## [TASK BRIEF]
Report each line of the entries that includes "scanner" by copying it.

## [SUPPLIED MATERIAL]
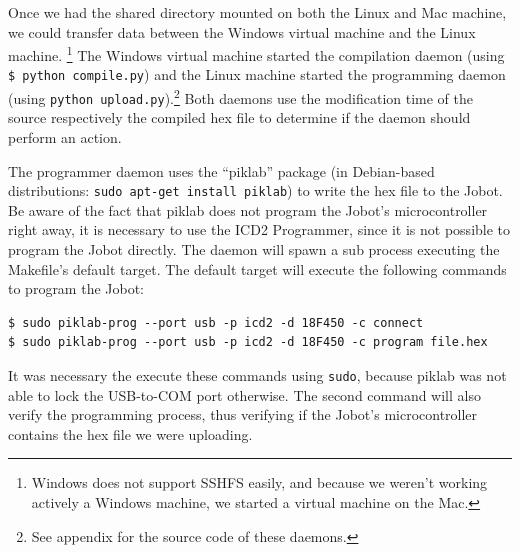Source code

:\documentclass[a4paper,10pt]{article} %
\begin{document}
Once we had the shared directory mounted on both the Linux and Mac machine, we
could transfer data between the Windows virtual machine and the Linux machine.
\footnote{Windows does not support SSHFS easily, and because we weren't working
actively a Windows machine, we started a virtual machine on the Mac.} The
Windows virtual machine started the compilation daemon (using \texttt{\$ python
compile.py}) and the Linux machine started the programming daemon (using
\texttt{python upload.py}).\footnote{See appendix for the source code of these
daemons.} Both daemons use the modification time of the source respectively the
compiled hex file to determine if the daemon should perform an action.

The programmer daemon uses the ``piklab'' package (in Debian-based
distributions: \texttt{sudo apt-get install piklab}) to write the hex file to
the Jobot. Be aware of the fact that piklab does not program the Jobot's
microcontroller right away, it is necessary to use the ICD2 Programmer, since
it is not possible to program the Jobot directly. The daemon will spawn a
sub process executing the Makefile's default target. The default target will
execute the following commands to program the Jobot:

\begin{verbatim}
$ sudo piklab-prog --port usb -p icd2 -d 18F450 -c connect
$ sudo piklab-prog --port usb -p icd2 -d 18F450 -c program file.hex
\end{verbatim}

It was necessary the execute these commands using \texttt{sudo}, because
piklab was not able to lock the USB-to-COM port otherwise. The second command
will also verify the programming process, thus verifying if the Jobot's
microcontroller contains the hex file we were uploading.
\end{document}
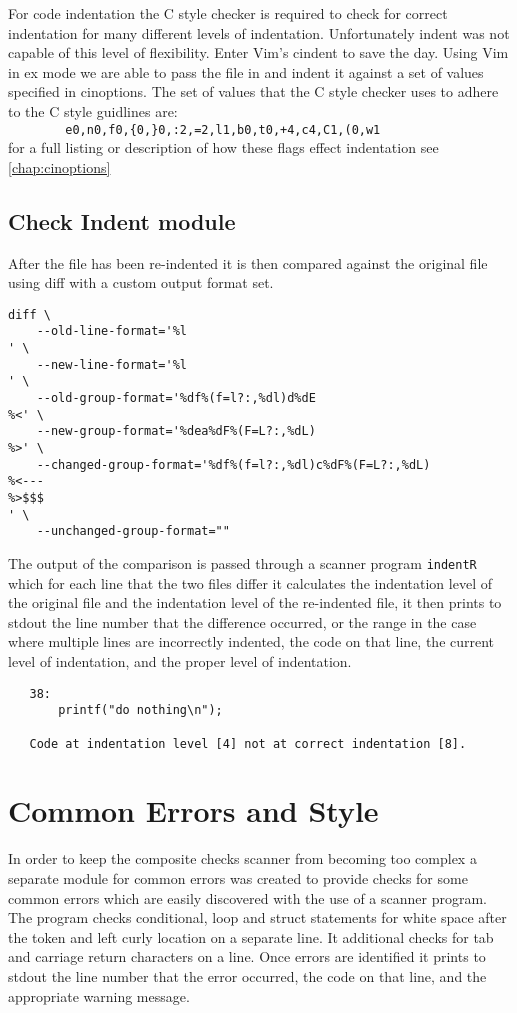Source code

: For code indentation the C style checker is required to check for correct 
indentation for many different levels of indentation. Unfortunately indent was 
not capable of this level of flexibility. Enter Vim's cindent to save the day.
Using Vim in ex mode we are able to pass the file in and indent it against a 
set of values specified in cinoptions. The set of values that the C style 
checker uses to adhere to the C style guidlines are:\\
\verb|        e0,n0,f0,{0,}0,:2,=2,l1,b0,t0,+4,c4,C1,(0,w1| \\
for a full listing or description of how these flags effect indentation see 
\autoref{chap:cinoptions}
\newpage
\subsection{Check Indent module}
After the file has been re-indented it is then compared against the original 
file using diff with a custom output format set.
\begin{verbatim}
diff \
    --old-line-format='%l
' \
    --new-line-format='%l
' \
    --old-group-format='%df%(f=l?:,%dl)d%dE
%<' \
    --new-group-format='%dea%dF%(F=L?:,%dL)
%>' \
    --changed-group-format='%df%(f=l?:,%dl)c%dF%(F=L?:,%dL)
%<---
%>$$$
' \
    --unchanged-group-format=""
\end{verbatim}

\noindent The output of the comparison is passed through a scanner program 
\texttt{indentR} which for each line that the two files differ it calculates 
the indentation level of the original file and the indentation level of the 
re-indented file, it then prints to stdout the line number that the difference 
occurred, or the range in the case where multiple lines are incorrectly 
indented, the code on that line, the current level of 
indentation, and the proper level of indentation.
\begin{verbatim}
   38:
       printf("do nothing\n");

   Code at indentation level [4] not at correct indentation [8].
\end{verbatim}



\section{Common Errors and Style}

In order to keep the composite checks scanner from becoming too complex a 
separate module for common errors was created to provide checks for some common
errors which are easily discovered with the use of a scanner program. The 
program checks conditional, loop and struct statements for white space after 
the token and left curly location on a separate line. It additional checks for 
tab and carriage return characters on a line. Once errors are identified it 
prints to stdout the line number that the error occurred, the code on that 
line, and the appropriate warning message.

## [TASK RESULT]
\noindent The output of the comparison is passed through a scanner program 
In order to keep the composite checks scanner from becoming too complex a 
errors which are easily discovered with the use of a scanner program. The 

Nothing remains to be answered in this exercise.